## [What the task asks]
Your answer must be a single number: how many lines in the records include the word "provides".

## [Supplied data]
▼

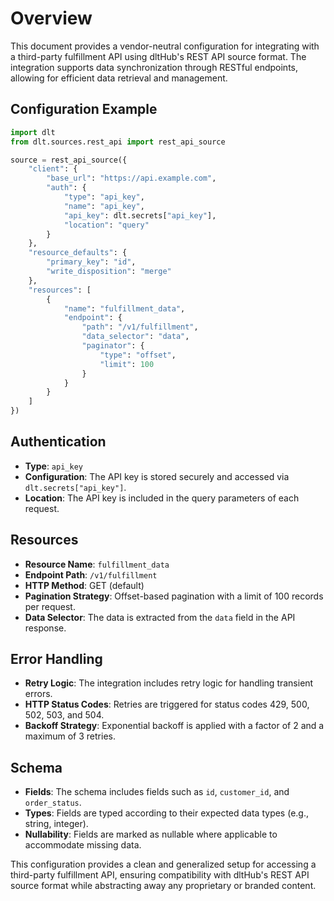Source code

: # Overview

This document provides a vendor-neutral configuration for integrating with a third-party fulfillment API using dltHub's REST API source format. The integration supports data synchronization through RESTful endpoints, allowing for efficient data retrieval and management.

## Configuration Example

```python
import dlt
from dlt.sources.rest_api import rest_api_source

source = rest_api_source({
    "client": {
        "base_url": "https://api.example.com",
        "auth": {
            "type": "api_key",
            "name": "api_key",
            "api_key": dlt.secrets["api_key"],
            "location": "query"
        }
    },
    "resource_defaults": {
        "primary_key": "id",
        "write_disposition": "merge"
    },
    "resources": [
        {
            "name": "fulfillment_data",
            "endpoint": {
                "path": "/v1/fulfillment",
                "data_selector": "data",
                "paginator": {
                    "type": "offset",
                    "limit": 100
                }
            }
        }
    ]
})
```

## Authentication

- **Type**: `api_key`
- **Configuration**: The API key is stored securely and accessed via `dlt.secrets["api_key"]`.
- **Location**: The API key is included in the query parameters of each request.

## Resources

- **Resource Name**: `fulfillment_data`
- **Endpoint Path**: `/v1/fulfillment`
- **HTTP Method**: GET (default)
- **Pagination Strategy**: Offset-based pagination with a limit of 100 records per request.
- **Data Selector**: The data is extracted from the `data` field in the API response.

## Error Handling

- **Retry Logic**: The integration includes retry logic for handling transient errors.
- **HTTP Status Codes**: Retries are triggered for status codes 429, 500, 502, 503, and 504.
- **Backoff Strategy**: Exponential backoff is applied with a factor of 2 and a maximum of 3 retries.

## Schema

- **Fields**: The schema includes fields such as `id`, `customer_id`, and `order_status`.
- **Types**: Fields are typed according to their expected data types (e.g., string, integer).
- **Nullability**: Fields are marked as nullable where applicable to accommodate missing data.

This configuration provides a clean and generalized setup for accessing a third-party fulfillment API, ensuring compatibility with dltHub's REST API source format while abstracting away any proprietary or branded content.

▲

## [Written answer]
2